There have been several challenges throughout the production of this piece, one of which has been learning to use the new equipment that allows me to create more dynamic video footage. The other challenge has been the evolving conceptual framework of the project. This obstacle has presented me with more questions than answers, which is exciting as I begin to work on editing and sequencing the footage.
How did the Digital Matters Faculty Grant dovetail with your academic pursuits? What interested you in applying for this grant?
During my second semester at the U, I was introduced to the Digital Matters team through a Research Instrumentation Fund – Faculty grant I was writing. I was able to visit the Digital Matters space and speak with several staff members. I was immediately welcomed and felt a sense of community. The grant that I was awarded, the Exhibition & Performance Grant, fits well within my academic and creative pursuits. When I applied for this grant, I had many obstacles in terms of what I was able to produce with the equipment and support I had. The Digital Matters Grant allowed me the opportunity to remove those obstacles and create a piece that I had previously been unable to create.
What insights have you gained in regard to your specific field as a result of your project and grant experience?
It’s been exciting to be able to execute this new piece to the full extent of its potential. The grant has allowed me to physically realize the work that I had previously only conceptualized. The access to the necessary equipment and resources to make this video work has also required me to address additional conceptual concerns that wouldn’t have otherwise come up. I have also had the opportunity to learn how to use new high-tech video equipment, which I hope will extend into my teaching practice.
What would you tell potential faculty grant applicants to help them shape their own digital scholarship project?
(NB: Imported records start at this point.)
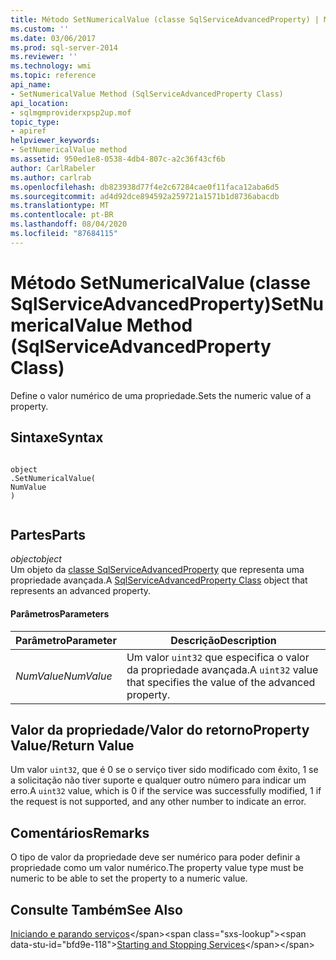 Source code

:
 ```yaml
---
title: Método SetNumericalValue (classe SqlServiceAdvancedProperty) | Microsoft Docs
ms.custom: ''
ms.date: 03/06/2017
ms.prod: sql-server-2014
ms.reviewer: ''
ms.technology: wmi
ms.topic: reference
api_name:
- SetNumericalValue Method (SqlServiceAdvancedProperty Class)
api_location:
- sqlmgmproviderxpsp2up.mof
topic_type:
- apiref
helpviewer_keywords:
- SetNumericalValue method
ms.assetid: 950ed1e8-0538-4db4-807c-a2c36f43cf6b
author: CarlRabeler
ms.author: carlrab
ms.openlocfilehash: db823938d77f4e2c67284cae0f11faca12aba6d5
ms.sourcegitcommit: ad4d92dce894592a259721a1571b1d8736abacdb
ms.translationtype: MT
ms.contentlocale: pt-BR
ms.lasthandoff: 08/04/2020
ms.locfileid: "87684115"
---
```

# <a name="setnumericalvalue-method-sqlserviceadvancedproperty-class"></a><span data-ttu-id="bfd9e-102">Método SetNumericalValue (classe SqlServiceAdvancedProperty)</span><span class="sxs-lookup"><span data-stu-id="bfd9e-102">SetNumericalValue Method (SqlServiceAdvancedProperty Class)</span></span>
  <span data-ttu-id="bfd9e-103">Define o valor numérico de uma propriedade.</span><span class="sxs-lookup"><span data-stu-id="bfd9e-103">Sets the numeric value of a property.</span></span>  
  
## <a name="syntax"></a><span data-ttu-id="bfd9e-104">Sintaxe</span><span class="sxs-lookup"><span data-stu-id="bfd9e-104">Syntax</span></span>  
  
```  
  
object  
.SetNumericalValue(  
NumValue  
)  
  
```  
  
## <a name="parts"></a><span data-ttu-id="bfd9e-105">Partes</span><span class="sxs-lookup"><span data-stu-id="bfd9e-105">Parts</span></span>  
 <span data-ttu-id="bfd9e-106">*object*</span><span class="sxs-lookup"><span data-stu-id="bfd9e-106">*object*</span></span>  
 <span data-ttu-id="bfd9e-107">Um objeto da [classe SqlServiceAdvancedProperty](sqlserviceadvancedproperty-class.md) que representa uma propriedade avançada.</span><span class="sxs-lookup"><span data-stu-id="bfd9e-107">A [SqlServiceAdvancedProperty Class](sqlserviceadvancedproperty-class.md) object that represents an advanced property.</span></span>  
  
#### <a name="parameters"></a><span data-ttu-id="bfd9e-108">Parâmetros</span><span class="sxs-lookup"><span data-stu-id="bfd9e-108">Parameters</span></span>  
  
|<span data-ttu-id="bfd9e-109">Parâmetro</span><span class="sxs-lookup"><span data-stu-id="bfd9e-109">Parameter</span></span>|<span data-ttu-id="bfd9e-110">Descrição</span><span class="sxs-lookup"><span data-stu-id="bfd9e-110">Description</span></span>|  
|---------------|-----------------|  
|<span data-ttu-id="bfd9e-111">*NumValue*</span><span class="sxs-lookup"><span data-stu-id="bfd9e-111">*NumValue*</span></span>|<span data-ttu-id="bfd9e-112">Um valor `uint32` que especifica o valor da propriedade avançada.</span><span class="sxs-lookup"><span data-stu-id="bfd9e-112">A `uint32` value that specifies the value of the advanced property.</span></span>|  
  
## <a name="property-valuereturn-value"></a><span data-ttu-id="bfd9e-113">Valor da propriedade/Valor do retorno</span><span class="sxs-lookup"><span data-stu-id="bfd9e-113">Property Value/Return Value</span></span>  
 <span data-ttu-id="bfd9e-114">Um valor `uint32`, que é 0 se o serviço tiver sido modificado com êxito, 1 se a solicitação não tiver suporte e qualquer outro número para indicar um erro.</span><span class="sxs-lookup"><span data-stu-id="bfd9e-114">A `uint32` value, which is 0 if the service was successfully modified, 1 if the request is not supported, and any other number to indicate an error.</span></span>  
  
## <a name="remarks"></a><span data-ttu-id="bfd9e-115">Comentários</span><span class="sxs-lookup"><span data-stu-id="bfd9e-115">Remarks</span></span>  
 <span data-ttu-id="bfd9e-116">O tipo de valor da propriedade deve ser numérico para poder definir a propriedade como um valor numérico.</span><span class="sxs-lookup"><span data-stu-id="bfd9e-116">The property value type must be numeric to be able to set the property to a numeric value.</span></span>  
  
## <a name="see-also"></a><span data-ttu-id="bfd9e-117">Consulte Também</span><span class="sxs-lookup"><span data-stu-id="bfd9e-117">See Also</span></span>  
 <span data-ttu-id="bfd9e-118">[Iniciando e parando serviços](https://technet.microsoft.com/library/ms174886\(v=sql.105\).aspx)</span><span class="sxs-lookup"><span data-stu-id="bfd9e-118">[Starting and Stopping Services](https://technet.microsoft.com/library/ms174886\(v=sql.105\).aspx)</span></span>  
  
  
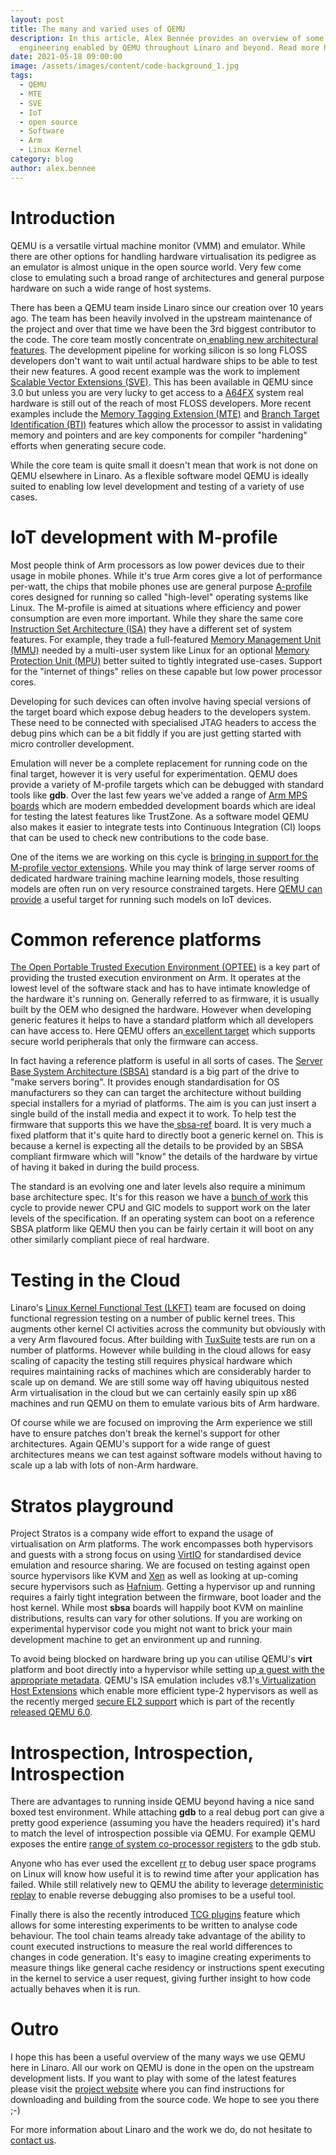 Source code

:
 ```yaml
---
layout: post
title: The many and varied uses of QEMU
description: In this article, Alex Bennée provides an overview of some of the
  engineering enabled by QEMU throughout Linaro and beyond. Read more here!
date: 2021-05-18 09:00:00
image: /assets/images/content/code-background_1.jpg
tags:
  - QEMU
  - MTE
  - SVE
  - IoT
  - open source
  - Software
  - Arm
  - Linux Kernel
category: blog
author: alex.bennee
---
```

# Introduction

QEMU is a versatile virtual machine monitor (VMM) and emulator. While there are other options for handling hardware virtualisation its pedigree as an emulator is almost unique in the open source world. Very few come close to emulating such a broad range of architectures and general purpose hardware on such a wide range of host systems.

There has been a QEMU team inside Linaro since our creation over 10 years ago. The team has been heavily involved in the upstream maintenance of the project and over that time we have been the 3rd biggest contributor to the code. The core team mostly concentrate on[ enabling new architectural features](https://projects.linaro.org/browse/QEMU-241). The development pipeline for working silicon is so long FLOSS developers don't want to wait until actual hardware ships to be able to test their new features. A good recent example was the work to implement [Scalable Vector Extensions (SVE)](https://www.linaro.org/blog/sve-in-qemu-linux-user/). This has been available in QEMU since 3.0 but unless you are very lucky to get access to a [A64FX](https://www.fujitsu.com/global/products/computing/servers/supercomputer/a64fx/) system real hardware is still out of the reach of most FLOSS developers. More recent examples include the [Memory Tagging Extension (MTE)](https://wiki.qemu.org/ChangeLog/5.1#Arm) and [Branch Target Identification (BTI)](https://wiki.qemu.org/ChangeLog/5.2#Arm) features which allow the processor to assist in validating memory and pointers and are key components for compiler "hardening" efforts when generating secure code.

While the core team is quite small it doesn't mean that work is not done on QEMU elsewhere in Linaro. As a flexible software model QEMU is ideally suited to enabling low level development and testing of a variety of use cases.

# IoT development with M-profile

Most people think of Arm processors as low power devices due to their usage in mobile phones. While it's true Arm cores give a lot of performance per-watt, the chips that mobile phones use are general purpose [A-profile](https://developer.arm.com/architectures/cpu-architecture) cores designed for running so called "high-level" operating systems like Linux. The M-profile is aimed at situations
where efficiency and power consumption are even more important. While they share the same core [Instruction Set Architecture (ISA)](https://developer.arm.com/architectures/instruction-sets/base-isas) they have a different set of system features. For example, they trade a full-featured [Memory Management Unit (MMU)](https://en.wikipedia.org/wiki/Memory_management_unit) needed by a multi-user system like Linux for an optional [Memory Protection Unit (MPU)](https://developer.arm.com/documentation/ddi0337/h/memory-protection-unit/about-the-mpu) better suited to tightly integrated use-cases. Support for the "internet of things" relies on these capable but low power processor cores.

Developing for such devices can often involve having special versions of the target board which expose debug headers to the developers system. These need to be connected with specialised JTAG headers to access the debug pins which can be a bit fiddly if you are just getting started with micro controller development.

Emulation will never be a complete replacement for running code on the final target, however it is very useful for experimentation. QEMU does provide a variety of M-profile targets which can be debugged with standard tools like **gdb**. Over the last few years we've added a range of [Arm MPS boards](https://qemu.readthedocs.io/en/latest/system/arm/mps2.html) which are modern embedded development boards which are ideal for testing the latest features like TrustZone. As a software model QEMU also makes it easier to integrate tests into Continuous Integration (CI) loops that can be used to check new contributions to the code base.

One of the items we are working on this cycle is [bringing in support for the M-profile vector extensions](https://projects.linaro.org/browse/QEMU-406). While you may think of large server rooms of dedicated hardware training machine learning models,  those resulting models are often run on very resource constrained targets. Here [QEMU can provide](https://projects.linaro.org/browse/AI-57) a useful target for running such models on IoT devices.

# Common reference platforms

[The Open Portable Trusted Execution Environment (OPTEE)](https://www.op-tee.org/) is a key part of providing the trusted execution environment on Arm. It operates at the lowest level of the software stack and has to have intimate knowledge of the hardware it's running on. Generally referred to as firmware, it is usually built by the OEM who designed the hardware. However when developing generic features it helps to have a standard platform which all developers can have access to. Here QEMU offers an[ excellent target](https://optee.readthedocs.io/en/latest/building/devices/qemu.html) which supports secure world peripherals that only the
firmware can access.

In fact having a reference platform is useful in all sorts of cases. The [Server Base System Architecture (SBSA)](https://developer.arm.com/documentation/den0029/latest) standard is a big part of the drive to "make servers boring". It provides enough standardisation for OS manufacturers so they can can target the architecture without building special installers for a myriad of platforms. The aim is you can just insert a single build of the install media and expect it to work. To help test the firmware that supports this we have the[ sbsa-ref](https://qemu.readthedocs.io/en/latest/system/arm/sbsa.html) board. It is very much a fixed platform that it's quite hard to directly boot a generic kernel on. This is because a kernel is expecting all the details to be provided by an SBSA compliant firmware which will "know" the details of the hardware by virtue of having it baked in during the build process.

The standard is an evolving one and later levels also require a minimum base architecture spec. It's for this reason we have a [bunch of work](https://projects.linaro.org/browse/QEMU-418) this cycle to provide newer CPU and GIC models to support work on the later levels of the specification. If an operating system can boot on a reference SBSA platform like QEMU then you can be fairly
certain it will boot on any other similarly compliant piece of real hardware.

# Testing in the Cloud

Linaro's [Linux Kernel Functional Test (LKFT)](https://lkft.linaro.org/about/) team are focused on doing functional regression testing on a number of public kernel trees. This augments other kernel CI activities across the community but obviously with a very Arm flavoured focus. After building with [TuxSuite](https://tuxsuite.com/) tests are run on a number of platforms. However while building in the cloud allows for easy scaling of capacity the testing still requires physical hardware which requires maintaining racks of machines which are considerably harder to scale up on demand. We are still some way off having ubiquitous nested Arm virtualisation in the cloud but we can certainly easily spin up x86 machines and run QEMU on them to emulate various bits of Arm hardware.

Of course while we are focused on improving the Arm experience we still have to ensure patches don't break the kernel's support for other architectures. Again QEMU's support for a wide range of guest architectures means we can test against software models without having to scale up a lab with lots of non-Arm hardware.

# Stratos playground

Project Stratos is a company wide effort to expand the usage of virtualisation on Arm platforms. The work encompasses both hypervisors and guests with a strong focus on using [VirtIO](https://www.linaro.org/blog/virtio-work/) for standardised device emulation and resource sharing. We are focused on testing against open source hypervisors like KVM and [Xen](https://xenproject.org/) as well as looking at up-coming secure hypervisors such as [Hafnium](https://review.trustedfirmware.org/plugins/gitiles/hafnium/hafnium/+/HEAD/docs/Architecture.md). Getting a hypervisor up and running requires a fairly tight integration between the firmware, boot loader and the host kernel. While most **sbsa** boards will happily boot
KVM on mainline distributions, results can vary for other solutions. If you are working on experimental hypervisor code you might not want to brick your main development machine to get an environment up and running.

To avoid being blocked on hardware bring up you can utilise QEMU's **virt** platform and boot directly into a hypervisor while setting up[ a guest with the appropriate metadata](https://qemu.readthedocs.io/en/latest/system/guest-loader.html). QEMU's ISA emulation includes v8.1's[ Virtualization Host Extensions](https://lwn.net/Articles/650524/) which enable more efficient type-2 hypervisors as well as the recently merged [secure EL2 support](https://gitlab.com/qemu-project/qemu/-/commit/48202c712412c803ddb56365c7bca322aa4e7506) which is part of the recently [released QEMU 6.0](https://www.qemu.org/2021/04/30/qemu-6-0-0/).

# Introspection, Introspection, Introspection

There are advantages to running inside QEMU beyond having a nice sand boxed test environment. While attaching **gdb** to a real debug port can give a pretty good experience (assuming you have the headers required) it's hard to match the level of introspection possible via QEMU. For example QEMU exposes the entire [range of system co-processor registers](https://developer.arm.com/documentation/ddi0595/2021-03?lang=en) to the gdb stub.

Anyone who has ever used the excellent [rr](https://rr-project.org/) to debug user space programs on Linux will know how useful it is to rewind time after your application has failed. While still relatively new to QEMU the ability to leverage [deterministic replay](https://wiki.qemu.org/Features/record-replay) to enable reverse debugging also promises to be a useful tool.

Finally there is also the recently introduced [TCG plugins](https://qemu.readthedocs.io/en/latest/devel/tcg-plugins.html) feature which allows for some interesting experiments to be written to analyse code behaviour. The tool chain teams already take advantage of the ability to count executed instructions to measure the real world differences to changes in code generation. It's easy to imagine creating experiments to measure things like general cache residency or instructions spent executing in the kernel to service a user request, giving further insight to how code actually behaves when it is run.

# Outro

I hope this has been a useful overview of the many ways we use QEMU here in Linaro. All our work on QEMU is done in the open on the upstream development lists. If you want to play with some of the latest features please visit the [project website](https://www.qemu.org/) where you can find instructions for downloading and building from the source code. We hope to see you there ;-)

For more information about Linaro and the work we do, do not hesitate to [contact us](https://www.linaro.org/contact/).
I would tell potential applicants to be specific about their ideas, goals, and what they feel the Digital Matters Grant can offer them. The process to apply is relatively straightforward and the staff is incredibly helpful in providing feedback. I would also say if you applied once and don’t receive the funding, tailor your application, make it more specific, and submit it again.
What do you see as the upcoming important issues surrounding digital scholarship in your field? What areas/issues could students and scholars investigate to extend the knowledge in this area?
There are many significant issues surrounding digital scholarship within the field of visual art. Specifically, regarding images, there are continuing questions about the uses and abuses of images for political and capital propaganda. Photography is a medium that possesses an air of objectivity or indexicality that we know to be false or, at best, dubious. This coupled with advancing digital technologies, such as 3D rendered images, convolutional neural networks, and deepfake suggests that not only is our understanding of images changing but our ability to accurately read and understand images needs to rapidly evolve.
The new video piece (title TBD) references various sites in the west desert to critique contradictions regarding individual rights, access, land use, and their relationship to capitalism, manifest destiny, and power.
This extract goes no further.